Wednesday, 4 August 2021

Stanley Taggart; an ordinary man on an extraordinary day – a Unite booklet by Mark Metcalf

 

Stanley Taggart; an ordinary man on an extraordinary day – a Unite booklet by Mark Metcalf

When the spectre of fascism came marching into Stockton in September 1933 it aroused great passion and anger. Ordinary people recognised that fascism would destroy democracy, the trade union and labour movement, create a permanent one-party state, crush individual identity and force the individual to serve the interests of the state. It would lead to genocide and the persecution of minorities and women.

The story of Stanley Taggart is a story of an ordinary man, who did something extraordinary. It’s often said that history is made by the acts of extraordinary individuals, yet it is ordinary people standing together who really make the difference as Bertolt Brecht points out in his fantastically powerful poem, A Worker Reads History – “Each page a victory, at whose expense, the victory ball? Every ten years a great man, who paid the piper?”

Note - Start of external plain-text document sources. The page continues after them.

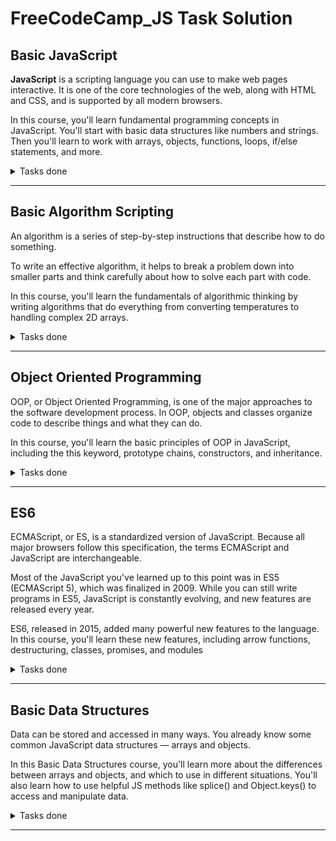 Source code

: # FreeCodeCamp_JS Task Solution

## Basic JavaScript

**JavaScript** is a scripting language you can use to make web pages interactive. It is one of the core technologies of the web, along with HTML and CSS, and is supported by all modern browsers.

In this course, you'll learn fundamental programming concepts in JavaScript. You'll start with basic data structures like numbers and strings. Then you'll learn to work with arrays, objects, functions, loops, if/else statements, and more.

<details>
<summary>Tasks done</summary>
<br>:white_check_mark: Comment Your JavaScript Code  
<br>:white_check_mark: Declare JavaScript Variables 
<br>:white_check_mark: Storing Values with the Assignment Operator 
<br>:white_check_mark: Assigning the Value of One Variable to Another 
<br>:white_check_mark: Initializing Variables with the Assignment Operator 
<br>:white_check_mark: Understanding Uninitialized Variables 
<br>:white_check_mark: Understanding Case Sensitivity in Variables 
<br>:white_check_mark: Add Two Numbers with JavaScript   
<br>:white_check_mark:Subtract One Number from Another with JavaScript 
<br>:white_check_mark: Multiply Two Numbers with JavaScript   
<br>:white_check_mark:Divide One Number by Another with JavaScript 
<br>:white_check_mark: Increment a Number with JavaScript 
<br>:white_check_mark: Decrement a Number with JavaScript   
<br>:white_check_mark:Create Decimal Numbers with JavaScript 
<br>:white_check_mark: Divide One Decimal by Another with JavaScript 
<br>:white_check_mark: Finding a Remainder in JavaScript   
<br>:white_check_mark: Compound Assignment With Augmented Subtraction 
<br>:white_check_mark: Compound Assignment With Augmented Addition 
<br>:white_check_mark: Compound Assignment With Augmented Multiplication 
<br>:white_check_mark: Compound Assignment With Augmented Division 
<br>:white_check_mark: Declare String Variables
<br>:white_check_mark: Escaping Literal Quotes in Strings
<br>:white_check_mark: Quoting Strings with Single Quotes
<br>:white_check_mark: Escape Sequences in Strings
<br>:white_check_mark: Concatenating Strings with Plus Operator
<br>:white_check_mark: Concatenating Strings with the Plus Equals Operator
<br>:white_check_mark: Constructing Strings with Variables
<br>:white_check_mark: Appending Variables to Strings
<br>:white_check_mark: Find the Length of a String
<br>:white_check_mark: Use Bracket Notation to Find the First Character in a String
<br>:white_check_mark: Understand String Immutability
<br>:white_check_mark: Use Bracket Notation to Find the Nth Character in a String
<br>:white_check_mark: Use Bracket Notation to Find the Last Character in a String
<br>:white_check_mark: Use Bracket Notation to Find the Nth-to-Last Character in a String
<br>:white_check_mark: Word Blanks  
<br>:white_check_mark: Store Multiple Values in one Variable using JavaScript Arrays
<br>:white_check_mark: Nest one Array within Another Array
<br>:white_check_mark: Access Array Data with Indexes
<br>:white_check_mark: Modify Array Data With Indexes
<br>:white_check_mark: Access Multi-Dimensional Arrays With Indexes
<br>:white_check_mark: Manipulate Arrays With push()
<br>:white_check_mark: Manipulate Arrays With pop()
<br>:white_check_mark: Manipulate Arrays With shift()
<br>:white_check_mark: Manipulate Arrays With unshift()
<br>:white_check_mark: Shopping List
<br>:white_check_mark: Write Reusable JavaScript with Functions
<br>:white_check_mark: Passing Values to Functions with Arguments
<br>:white_check_mark: Global Scope and Functions
<br>:white_check_mark: Local Scope and Functions
<br>:white_check_mark: Global vs. Local Scope in Functions
<br>:white_check_mark: Return a Value from a Function with Return
<br>:white_check_mark: Understanding Undefined Value returned from a Function
<br>:white_check_mark: Assignment with a Returned Value
<br>:white_check_mark: Stand in Line
<br>:white_check_mark: Understanding Boolean Values
<br>:white_check_mark: Use Conditional Logic with If Statements
<br>:white_check_mark: Comparison with the Equality Operator
<br>:white_check_mark: Comparison with the Strict Equality Operator
<br>:white_check_mark: Practice comparing different values
<br>:white_check_mark: Comparison with the Inequality Operator
<br>:white_check_mark: Comparison with the Strict Inequality Operator
<br>:white_check_mark: Comparison with the Greater Than Operator
<br>:white_check_mark: Comparison with the Greater Than Or Equal To Operator
<br>:white_check_mark: Comparison with the Less Than Operator
<br>:white_check_mark: Comparison with the Less Than Or Equal To Operator
<br>:white_check_mark: Comparisons with the Logical And Operator
<br>:white_check_mark: Comparisons with the Logical Or Operator
<br>:white_check_mark: Introducing Else Statements
<br>:white_check_mark: Introducing Else If Statements
<br>:white_check_mark: Logical Order in If Else Statements
<br>:white_check_mark: Chaining If Else Statements
<br>:white_check_mark: Golf Code
<br>:white_check_mark: Selecting from Many Options with Switch Statements
<br>:white_check_mark: Adding a Default Option in Switch Statements
<br>:white_check_mark: Multiple Identical Options in Switch Statements
<br>:white_check_mark: Replacing If Else Chains with Switch
<br>:white_check_mark: Returning Boolean Values from Functions
<br>:white_check_mark: Return Early Pattern for Functions
<br>:white_check_mark: Counting Cards
<br>:white_check_mark: Build JavaScript Objects
<br>:white_check_mark: Accessing Object Properties with Dot Notation
<br>:white_check_mark: Accessing Object Properties with Bracket Notation
<br>:white_check_mark: Accessing Object Properties with Variables
<br>:white_check_mark: Updating Object Properties
<br>:white_check_mark: Add New Properties to a JavaScript Object
<br>:white_check_mark: Delete Properties from a JavaScript Object
<br>:white_check_mark: Using Objects for Lookups
<br>:white_check_mark: Testing Objects for Properties
<br>:white_check_mark: Manipulating Complex Objects
<br>:white_check_mark: Nested Objects
<br>:white_check_mark: Accessing Nested Arrays
<br>:white_check_mark: Record Collection
<br>:white_check_mark: Iterate with JavaScript While Loops
<br>:white_check_mark: Iterate with JavaScript For Loops
<br>:white_check_mark: Iterate Odd Numbers With a For Loop
<br>:white_check_mark: Count Backwards With a For Loop
<br>:white_check_mark: Iterate Through an Array with a For Loop
<br>:white_check_mark: Nesting For Loops
<br>:white_check_mark: Iterate with JavaScript Do...While Loops
<br>:white_check_mark: Replace Loops using Recursion
<br>:white_check_mark: Profile Lookup
<br>:white_check_mark: Generate Random Fractions with JavaScript
<br>:white_check_mark: Generate Random Whole Numbers with JavaScript
<br>:white_check_mark: Generate Random Whole Numbers within a Range
<br>:white_check_mark: Use the parseInt Function
<br>:white_check_mark: Use the parseInt Function with a Radix
<br>:white_check_mark: Use the Conditional (Ternary) Operator
<br>:white_check_mark: Use Multiple Conditional (Ternary) Operators
<br>:white_check_mark: Use Recursion to Create a Countdown
<br>:white_check_mark: Use Recursion to Create a Range of Numbers
</details>

______


## Basic Algorithm Scripting

An algorithm is a series of step-by-step instructions that describe how to do something.

To write an effective algorithm, it helps to break a problem down into smaller parts and think carefully about how to solve each part with code.

In this course, you'll learn the fundamentals of algorithmic thinking by writing algorithms that do everything from converting temperatures to handling complex 2D arrays.

<details>
<summary>Tasks done</summary>
<br>:white_check_mark: Convert Celsius to Fahrenheit
<br>:white_check_mark: Reverse a String
<br>:white_check_mark: Factorialize a Number
<br>Find the Longest Word in a String
<br>Return Largest Numbers in Arrays
<br>Confirm the Ending
<br>Repeat a String Repeat a String
<br>Truncate a String
<br>Finders Keepers
<br>Boo who
<br>Title Case a Sentence
<br>Slice and Splice
<br>Falsy Bouncer
<br>Where do I Belong
<br>Mutations
<br>Chunky Monkey

</details>

______


## Object Oriented Programming

OOP, or Object Oriented Programming, is one of the major approaches to the software development process. In OOP, objects and classes organize code to describe things and what they can do.

In this course, you'll learn the basic principles of OOP in JavaScript, including the this keyword, prototype chains, constructors, and inheritance.

<details>
<summary>Tasks done</summary>
<br>:white_check_mark: Create a Basic JavaScript Object
<br>:white_check_mark: Use Dot Notation to Access the Properties of an Object
<br>:white_check_mark: Create a Method on an Object
<br>:white_check_mark: Make Code More Reusable with the this Keyword
<br>:white_check_mark: Define a Constructor Function
<br>:white_check_mark: Use a Constructor to Create Objects
<br>:white_check_mark: Extend Constructors to Receive Arguments
<br>:white_check_mark: Verify an Object's Constructor with instanceof
<br>:white_check_mark: Understand Own Properties
<br>:white_check_mark: Use Prototype Properties to Reduce Duplicate Code
<br>:white_check_mark: Iterate Over All Properties
<br>:white_check_mark: Understand the Constructor Property
<br>:white_check_mark: Change the Prototype to a New Object
<br>:white_check_mark: Remember to Set the Constructor Property when Changing the Prototype
<br>:white_check_mark: Understand Where an Object’s Prototype Comes From
<br>:white_check_mark: Understand the Prototype Chain
<br>:white_check_mark: Use Inheritance So You Don't Repeat Yourself
<br>:white_check_mark: Inherit Behaviors from a Supertype
<br>:white_check_mark: Set the Child's Prototype to an Instance of the Parent
<br>:white_check_mark: Reset an Inherited Constructor Property
<br>:white_check_mark: Add Methods After Inheritance
<br>:white_check_mark: Override Inherited Methods
<br>:white_check_mark: Use a Mixin to Add Common Behavior Between Unrelated Objects
<br>:white_check_mark: Use Closure to Protect Properties Within an Object from Being Modified Externally
<br>:white_check_mark: Understand the Immediately Invoked Function Expression (IIFE)
<br>:white_check_mark: Use an IIFE to Create a Module
</details>

______


## ES6
ECMAScript, or ES, is a standardized version of JavaScript. Because all major browsers follow this specification, the terms ECMAScript and JavaScript are interchangeable.

Most of the JavaScript you've learned up to this point was in ES5 (ECMAScript 5), which was finalized in 2009. While you can still write programs in ES5, JavaScript is constantly evolving, and new features are released every year.

ES6, released in 2015, added many powerful new features to the language. In this course, you'll learn these new features, including arrow functions, destructuring, classes, promises, and modules

<details>
<summary>Tasks done</summary>
<br>:white_check_mark: Compare Scopes of the var and let Keywords
<br>:white_check_mark: Mutate an Array Declared with const
<br>:white_check_mark: Prevent Object Mutation
<br>:white_check_mark: Use Arrow Functions to Write Concise Anonymous Functions
<br>:white_check_mark: Write Arrow Functions with Parameters
<br>:white_check_mark: Set Default Parameters for Your Functions
<br>:white_check_mark: Use the Rest Parameter with Function Parameters
<br>:white_check_mark: Use the Spread Operator to Evaluate Arrays In-Place
<br>:white_check_mark: Use Destructuring Assignment to Extract Values from Objects
<br>:white_check_mark: Use Destructuring Assignment to Assign Variables from Objects
<br>:white_check_mark: Use Destructuring Assignment to Assign Variables from Nested Objects
<br>:white_check_mark: Use Destructuring Assignment to Assign Variables from Arrays
<br>:white_check_mark: Use Destructuring Assignment with the Rest Parameter to Reassign Array Elements
<br>:white_check_mark: Use Destructuring Assignment to Pass an Object as a Function's Parameters
<br>:white_check_mark: Create Strings using Template Literals
<br>:white_check_mark: Write Concise Object Literal Declarations Using Object Property Shorthand
<br>:white_check_mark: Write Concise Declarative Functions with ES6
<br>:white_check_mark: Use class Syntax to Define a Constructor Function
<br>:white_check_mark: Use getters and setters to Control Access to an Object
<br>:white_check_mark: Create a Module Script
<br>:white_check_mark: Use export to Share a Code Block
<br>:white_check_mark: Reuse JavaScript Code Using import
<br>:white_check_mark: Use * to Import Everything from a File
<br>:white_check_mark: Create an Export Fallback with export default
<br>:white_check_mark: Import a Default Export
<br>:white_check_mark: Create a JavaScript Promise
<br>:white_check_mark: Complete a Promise with resolve and reject
<br>:white_check_mark: Handle a Fulfilled Promise with then
<br>:white_check_mark: Handle a Rejected Promise with catch
</details>

______


## Basic Data Structures

Data can be stored and accessed in many ways. You already know some common JavaScript data structures — arrays and objects.

In this Basic Data Structures course, you'll learn more about the differences between arrays and objects, and which to use in different situations. You'll also learn how to use helpful JS methods like splice() and Object.keys() to access and manipulate data.

<details>
<summary>Tasks done</summary>
<br>Use an Array to Store a Collection of Data
<br>Access an Array's Contents Using Bracket Notation
<br>Add Items to an Array with push() and unshift()
<br>Remove Items from an Array with pop() and shift()
<br>Remove Items Using splice()
<br>Add Items Using splice()
<br>Copy Array Items Using slice()
<br>Copy an Array with the Spread Operator
<br>Combine Arrays with the Spread Operator
<br>Check For The Presence of an Element With indexOf()
<br>Iterate Through All an Array's Items Using For Loops
<br>Create complex multi-dimensional arrays
<br>Add Key-Value Pairs to JavaScript Objects
<br>Modify an Object Nested Within an Object
<br>Access Property Names with Bracket Notation
<br>Use the delete Keyword to Remove Object Properties
<br>Check if an Object has a Property
<br>Iterate Through the Keys of an Object with a for...in Statement
<br>Generate an Array of All Object Keys with Object.keys()
<br>Modify an Array Stored in an Object
</details>

______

 The story of a rank-and-file trade unionist, a member of the T&G, (predecessor union to Unite), is the story of us all. I’m sure on that far off morning in September 1933, when Stanley woke up, there must have been a slight temptation to roll back over in bed or choose to do other things that day. Many of us confronted by the choice of taking a stand against injustice, or simply going about our normal daily business, choose the latter.

Stanley Taggart alongside several thousand other local people, when asked by their grandchildren, “what did you do when the fascists came to our town?” was able to stand proud in the knowledge that he wasn’t passive, that he didn’t choose to leave it to others, but that he went out to stop them from spreading their messages of hate and division.

There are lessons for us all in Stanley’s story. It’s often said that evil succeeds when good people fail to stand up to challenge it. When we decide whether to attend that demo, to join that picket line or go to that rally, we place ourselves in history. When we are asked by our grandchildren what we did to stand up to far-right extremism, we need to have a tale or two to tell.